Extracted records
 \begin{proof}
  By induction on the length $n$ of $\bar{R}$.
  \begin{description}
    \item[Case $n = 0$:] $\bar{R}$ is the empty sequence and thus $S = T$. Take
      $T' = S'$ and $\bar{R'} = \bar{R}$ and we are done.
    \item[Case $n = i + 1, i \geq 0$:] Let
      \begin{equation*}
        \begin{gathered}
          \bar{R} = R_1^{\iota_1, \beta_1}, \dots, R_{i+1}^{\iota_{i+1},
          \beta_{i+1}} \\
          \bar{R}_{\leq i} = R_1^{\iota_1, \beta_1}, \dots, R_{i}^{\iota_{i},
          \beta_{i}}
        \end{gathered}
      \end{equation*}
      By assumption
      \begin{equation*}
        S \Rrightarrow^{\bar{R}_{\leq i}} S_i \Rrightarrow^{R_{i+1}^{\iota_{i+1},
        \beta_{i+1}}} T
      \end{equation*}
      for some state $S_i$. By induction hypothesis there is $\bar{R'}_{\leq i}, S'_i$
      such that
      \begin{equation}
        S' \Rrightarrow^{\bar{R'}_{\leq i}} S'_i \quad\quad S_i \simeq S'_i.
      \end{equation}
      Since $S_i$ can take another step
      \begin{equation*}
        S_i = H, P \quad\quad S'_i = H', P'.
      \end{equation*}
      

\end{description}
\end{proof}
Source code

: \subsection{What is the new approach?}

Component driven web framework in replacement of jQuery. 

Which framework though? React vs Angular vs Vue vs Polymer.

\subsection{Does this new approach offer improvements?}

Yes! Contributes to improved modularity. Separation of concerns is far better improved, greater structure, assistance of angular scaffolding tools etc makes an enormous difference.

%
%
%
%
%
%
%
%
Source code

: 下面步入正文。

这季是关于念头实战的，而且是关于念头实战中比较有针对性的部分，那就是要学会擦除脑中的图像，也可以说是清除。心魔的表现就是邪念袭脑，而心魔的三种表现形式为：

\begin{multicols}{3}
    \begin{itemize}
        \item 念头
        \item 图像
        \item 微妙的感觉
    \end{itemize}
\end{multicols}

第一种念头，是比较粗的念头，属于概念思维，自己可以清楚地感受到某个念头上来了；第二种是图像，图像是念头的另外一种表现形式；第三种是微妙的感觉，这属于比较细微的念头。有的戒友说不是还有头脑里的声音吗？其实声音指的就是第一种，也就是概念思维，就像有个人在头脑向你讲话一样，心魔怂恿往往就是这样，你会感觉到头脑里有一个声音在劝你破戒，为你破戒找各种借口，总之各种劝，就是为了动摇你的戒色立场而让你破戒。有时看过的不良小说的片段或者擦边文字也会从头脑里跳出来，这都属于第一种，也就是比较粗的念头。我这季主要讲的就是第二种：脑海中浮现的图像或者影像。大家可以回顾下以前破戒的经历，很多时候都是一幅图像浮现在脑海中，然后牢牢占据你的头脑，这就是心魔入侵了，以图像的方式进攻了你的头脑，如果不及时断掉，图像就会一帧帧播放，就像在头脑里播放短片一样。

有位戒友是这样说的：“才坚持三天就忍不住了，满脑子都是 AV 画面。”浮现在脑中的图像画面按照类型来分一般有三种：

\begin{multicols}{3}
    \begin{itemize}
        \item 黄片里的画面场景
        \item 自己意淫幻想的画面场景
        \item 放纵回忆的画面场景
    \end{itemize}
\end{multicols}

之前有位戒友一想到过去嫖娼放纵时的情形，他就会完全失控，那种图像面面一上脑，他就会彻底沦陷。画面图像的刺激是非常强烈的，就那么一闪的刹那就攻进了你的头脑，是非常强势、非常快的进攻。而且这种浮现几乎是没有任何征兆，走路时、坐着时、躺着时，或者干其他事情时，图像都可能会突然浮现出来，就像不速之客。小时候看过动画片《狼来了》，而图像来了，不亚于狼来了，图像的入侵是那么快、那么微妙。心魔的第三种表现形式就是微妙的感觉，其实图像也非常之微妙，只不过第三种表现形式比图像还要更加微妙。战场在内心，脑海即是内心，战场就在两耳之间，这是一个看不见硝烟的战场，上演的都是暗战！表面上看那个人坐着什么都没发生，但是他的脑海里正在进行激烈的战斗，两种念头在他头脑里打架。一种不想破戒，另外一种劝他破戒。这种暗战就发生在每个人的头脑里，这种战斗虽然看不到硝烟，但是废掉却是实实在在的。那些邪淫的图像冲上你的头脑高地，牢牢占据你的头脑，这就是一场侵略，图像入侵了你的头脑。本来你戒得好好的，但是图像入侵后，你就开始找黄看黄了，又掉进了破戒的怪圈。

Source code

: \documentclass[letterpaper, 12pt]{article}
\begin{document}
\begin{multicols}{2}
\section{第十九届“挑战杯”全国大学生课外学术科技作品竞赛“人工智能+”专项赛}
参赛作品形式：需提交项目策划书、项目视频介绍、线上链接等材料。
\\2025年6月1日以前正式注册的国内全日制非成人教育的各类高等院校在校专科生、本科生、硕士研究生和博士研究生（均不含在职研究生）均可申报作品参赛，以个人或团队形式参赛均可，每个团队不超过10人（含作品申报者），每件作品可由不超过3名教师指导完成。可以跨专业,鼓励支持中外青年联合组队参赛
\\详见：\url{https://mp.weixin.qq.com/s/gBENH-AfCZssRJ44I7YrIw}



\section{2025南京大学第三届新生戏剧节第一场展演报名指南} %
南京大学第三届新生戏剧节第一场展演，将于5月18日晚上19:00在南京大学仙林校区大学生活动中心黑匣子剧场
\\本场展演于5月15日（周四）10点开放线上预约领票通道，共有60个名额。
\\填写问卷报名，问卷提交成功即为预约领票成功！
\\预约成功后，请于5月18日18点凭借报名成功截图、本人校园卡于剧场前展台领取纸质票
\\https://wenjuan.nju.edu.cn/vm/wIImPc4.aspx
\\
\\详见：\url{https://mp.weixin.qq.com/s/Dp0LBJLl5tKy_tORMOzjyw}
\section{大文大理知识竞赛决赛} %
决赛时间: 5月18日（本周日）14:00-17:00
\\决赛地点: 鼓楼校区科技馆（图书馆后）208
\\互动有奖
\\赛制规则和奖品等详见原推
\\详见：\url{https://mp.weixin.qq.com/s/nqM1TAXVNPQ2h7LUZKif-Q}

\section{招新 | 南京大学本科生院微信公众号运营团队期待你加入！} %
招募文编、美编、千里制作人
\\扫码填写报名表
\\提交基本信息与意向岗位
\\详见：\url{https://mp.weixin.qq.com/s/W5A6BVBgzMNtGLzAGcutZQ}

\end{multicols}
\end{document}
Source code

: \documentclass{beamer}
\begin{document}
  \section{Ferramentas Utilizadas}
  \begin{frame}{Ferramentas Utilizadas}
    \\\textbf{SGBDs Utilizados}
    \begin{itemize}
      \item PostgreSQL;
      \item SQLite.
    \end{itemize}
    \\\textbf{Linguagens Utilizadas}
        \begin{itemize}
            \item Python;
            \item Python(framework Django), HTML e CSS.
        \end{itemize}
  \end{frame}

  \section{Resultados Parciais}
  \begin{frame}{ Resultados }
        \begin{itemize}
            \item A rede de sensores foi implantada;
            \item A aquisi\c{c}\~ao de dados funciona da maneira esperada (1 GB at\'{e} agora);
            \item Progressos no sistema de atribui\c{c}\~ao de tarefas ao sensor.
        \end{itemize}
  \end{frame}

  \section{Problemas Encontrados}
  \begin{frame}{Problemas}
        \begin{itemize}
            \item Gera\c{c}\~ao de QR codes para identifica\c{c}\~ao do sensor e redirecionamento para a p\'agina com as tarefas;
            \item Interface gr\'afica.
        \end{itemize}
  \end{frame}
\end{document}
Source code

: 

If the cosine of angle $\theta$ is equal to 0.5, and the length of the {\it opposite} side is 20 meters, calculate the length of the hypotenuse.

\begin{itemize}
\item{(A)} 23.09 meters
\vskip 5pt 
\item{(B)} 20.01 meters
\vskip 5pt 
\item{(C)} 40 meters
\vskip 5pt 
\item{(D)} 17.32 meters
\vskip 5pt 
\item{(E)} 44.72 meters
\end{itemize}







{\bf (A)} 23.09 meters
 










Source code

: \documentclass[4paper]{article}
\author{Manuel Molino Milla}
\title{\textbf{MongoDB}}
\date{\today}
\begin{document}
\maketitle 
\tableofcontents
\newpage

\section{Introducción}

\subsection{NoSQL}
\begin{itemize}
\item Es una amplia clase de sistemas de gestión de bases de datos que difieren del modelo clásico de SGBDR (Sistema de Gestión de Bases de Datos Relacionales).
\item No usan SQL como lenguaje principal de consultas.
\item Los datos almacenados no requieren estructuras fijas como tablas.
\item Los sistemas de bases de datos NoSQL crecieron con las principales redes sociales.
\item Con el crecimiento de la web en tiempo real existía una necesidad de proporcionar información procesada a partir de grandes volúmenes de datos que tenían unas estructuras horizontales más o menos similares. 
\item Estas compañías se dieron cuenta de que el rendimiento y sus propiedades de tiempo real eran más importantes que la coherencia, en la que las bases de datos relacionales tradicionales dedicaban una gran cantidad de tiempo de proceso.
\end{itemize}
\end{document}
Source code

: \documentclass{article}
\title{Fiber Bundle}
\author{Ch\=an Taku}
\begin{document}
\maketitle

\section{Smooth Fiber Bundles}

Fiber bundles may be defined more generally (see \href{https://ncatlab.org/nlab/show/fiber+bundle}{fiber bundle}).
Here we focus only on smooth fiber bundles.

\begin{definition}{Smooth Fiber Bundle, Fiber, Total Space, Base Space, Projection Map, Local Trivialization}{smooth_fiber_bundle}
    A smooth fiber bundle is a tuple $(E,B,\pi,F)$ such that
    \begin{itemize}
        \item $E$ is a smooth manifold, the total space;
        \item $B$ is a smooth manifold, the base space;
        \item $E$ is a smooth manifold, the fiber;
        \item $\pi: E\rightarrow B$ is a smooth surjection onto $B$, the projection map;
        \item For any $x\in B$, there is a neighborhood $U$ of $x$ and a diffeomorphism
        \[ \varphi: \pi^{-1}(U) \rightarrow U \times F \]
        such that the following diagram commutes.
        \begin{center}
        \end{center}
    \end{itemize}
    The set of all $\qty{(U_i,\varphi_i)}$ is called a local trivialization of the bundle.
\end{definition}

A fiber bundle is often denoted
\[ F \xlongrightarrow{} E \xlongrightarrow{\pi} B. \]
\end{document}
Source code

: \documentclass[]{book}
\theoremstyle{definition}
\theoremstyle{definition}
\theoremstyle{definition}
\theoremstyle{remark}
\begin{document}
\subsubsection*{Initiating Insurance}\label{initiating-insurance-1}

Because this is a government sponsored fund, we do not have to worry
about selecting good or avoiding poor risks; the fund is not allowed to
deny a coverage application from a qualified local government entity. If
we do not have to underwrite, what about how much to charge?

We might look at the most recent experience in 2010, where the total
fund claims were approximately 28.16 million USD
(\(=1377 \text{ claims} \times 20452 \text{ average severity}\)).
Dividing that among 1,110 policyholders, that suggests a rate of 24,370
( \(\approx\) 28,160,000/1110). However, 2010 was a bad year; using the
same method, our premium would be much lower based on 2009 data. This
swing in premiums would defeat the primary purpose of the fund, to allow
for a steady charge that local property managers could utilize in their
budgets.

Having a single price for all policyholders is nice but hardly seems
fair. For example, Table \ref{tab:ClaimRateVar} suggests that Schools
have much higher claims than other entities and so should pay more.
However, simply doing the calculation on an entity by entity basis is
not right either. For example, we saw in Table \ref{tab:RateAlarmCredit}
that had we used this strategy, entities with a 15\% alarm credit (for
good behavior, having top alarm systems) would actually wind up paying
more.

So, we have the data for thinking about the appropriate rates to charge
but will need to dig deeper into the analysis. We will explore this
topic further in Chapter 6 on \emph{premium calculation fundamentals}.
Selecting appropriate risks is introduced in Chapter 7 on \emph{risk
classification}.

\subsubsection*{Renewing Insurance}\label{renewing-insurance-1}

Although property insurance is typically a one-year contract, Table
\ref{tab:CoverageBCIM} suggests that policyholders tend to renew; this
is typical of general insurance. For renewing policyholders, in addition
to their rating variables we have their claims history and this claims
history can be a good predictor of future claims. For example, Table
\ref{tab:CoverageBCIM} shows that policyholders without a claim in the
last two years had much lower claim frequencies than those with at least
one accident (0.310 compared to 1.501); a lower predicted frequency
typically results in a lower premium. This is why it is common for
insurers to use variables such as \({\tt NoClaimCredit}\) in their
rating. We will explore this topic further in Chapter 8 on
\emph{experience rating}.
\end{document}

What needs to be done:
Look through the data above and report every line in which "calculation" appears.

Solution to the exercise:
However, simply doing the calculation on an entity by entity basis is
topic further in Chapter 6 on \emph{premium calculation fundamentals}.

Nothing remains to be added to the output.